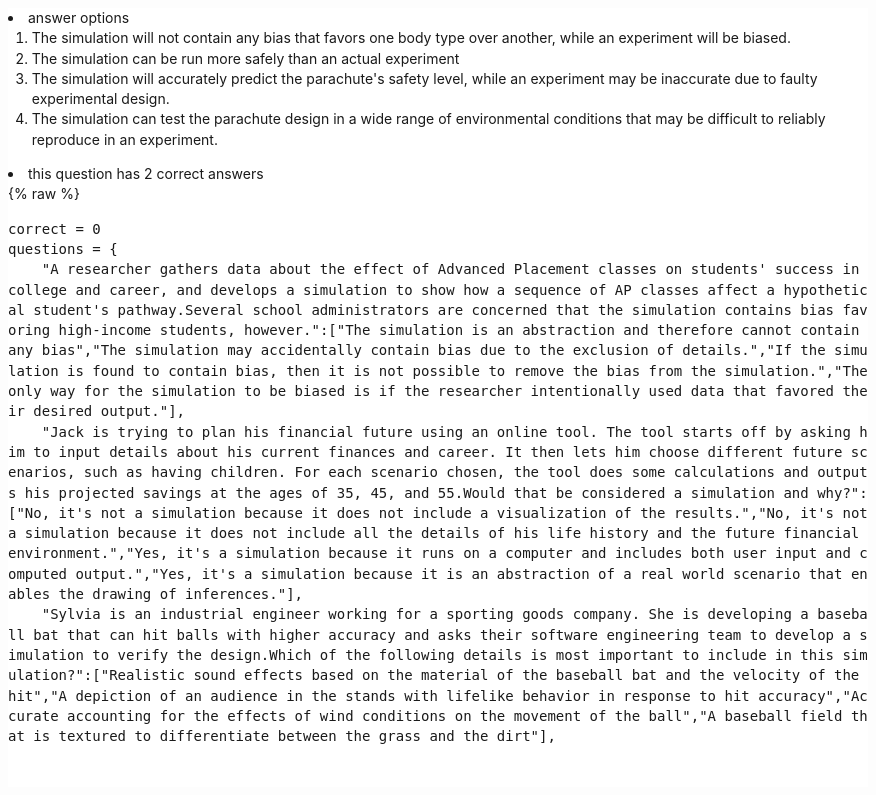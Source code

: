 <li>answer options<ol>
<li>The simulation will not contain any bias that favors one body type over another, while an experiment will be biased.</li>
<li>The simulation can be run more safely than an actual experiment</li>
<li>The simulation will accurately predict the parachute's safety level, while an experiment may be inaccurate due to faulty experimental design.</li>
<li>The simulation can test the parachute design in a wide range of environmental conditions that may be difficult to reliably reproduce in an experiment.</li>
</ol>
</li>
<li>this question has 2 correct answers</li>
</ul>
</li>
</ol>

</div>
</div>
</div>
    {% raw %}
    
<div class="cell border-box-sizing code_cell rendered">
<div class="input">

<div class="inner_cell">
    <div class="input_area">
<div class=" highlight hl-ipython3"><pre><span></span><span class="n">correct</span> <span class="o">=</span> <span class="mi">0</span>
<span class="n">questions</span> <span class="o">=</span> <span class="p">{</span>
    <span class="s2">&quot;A researcher gathers data about the effect of Advanced Placement classes on students&#39; success in college and career, and develops a simulation to show how a sequence of AP classes affect a hypothetical student&#39;s pathway.Several school administrators are concerned that the simulation contains bias favoring high-income students, however.&quot;</span><span class="p">:[</span><span class="s2">&quot;The simulation is an abstraction and therefore cannot contain any bias&quot;</span><span class="p">,</span><span class="s2">&quot;The simulation may accidentally contain bias due to the exclusion of details.&quot;</span><span class="p">,</span><span class="s2">&quot;If the simulation is found to contain bias, then it is not possible to remove the bias from the simulation.&quot;</span><span class="p">,</span><span class="s2">&quot;The only way for the simulation to be biased is if the researcher intentionally used data that favored their desired output.&quot;</span><span class="p">],</span>
    <span class="s2">&quot;Jack is trying to plan his financial future using an online tool. The tool starts off by asking him to input details about his current finances and career. It then lets him choose different future scenarios, such as having children. For each scenario chosen, the tool does some calculations and outputs his projected savings at the ages of 35, 45, and 55.Would that be considered a simulation and why?&quot;</span><span class="p">:[</span><span class="s2">&quot;No, it&#39;s not a simulation because it does not include a visualization of the results.&quot;</span><span class="p">,</span><span class="s2">&quot;No, it&#39;s not a simulation because it does not include all the details of his life history and the future financial environment.&quot;</span><span class="p">,</span><span class="s2">&quot;Yes, it&#39;s a simulation because it runs on a computer and includes both user input and computed output.&quot;</span><span class="p">,</span><span class="s2">&quot;Yes, it&#39;s a simulation because it is an abstraction of a real world scenario that enables the drawing of inferences.&quot;</span><span class="p">],</span>
    <span class="s2">&quot;Sylvia is an industrial engineer working for a sporting goods company. She is developing a baseball bat that can hit balls with higher accuracy and asks their software engineering team to develop a simulation to verify the design.Which of the following details is most important to include in this simulation?&quot;</span><span class="p">:[</span><span class="s2">&quot;Realistic sound effects based on the material of the baseball bat and the velocity of the hit&quot;</span><span class="p">,</span><span class="s2">&quot;A depiction of an audience in the stands with lifelike behavior in response to hit accuracy&quot;</span><span class="p">,</span><span class="s2">&quot;Accurate accounting for the effects of wind conditions on the movement of the ball&quot;</span><span class="p">,</span><span class="s2">&quot;A baseball field that is textured to differentiate between the grass and the dirt&quot;</span><span class="p">],</span>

__ABOUT THIS EXERCISE__
Check every line above for the word "while" and copy those that have it.

__WORKED SOLUTION__
<li>The simulation will not contain any bias that favors one body type over another, while an experiment will be biased.</li>
<li>The simulation will accurately predict the parachute's safety level, while an experiment may be inaccurate due to faulty experimental design.</li>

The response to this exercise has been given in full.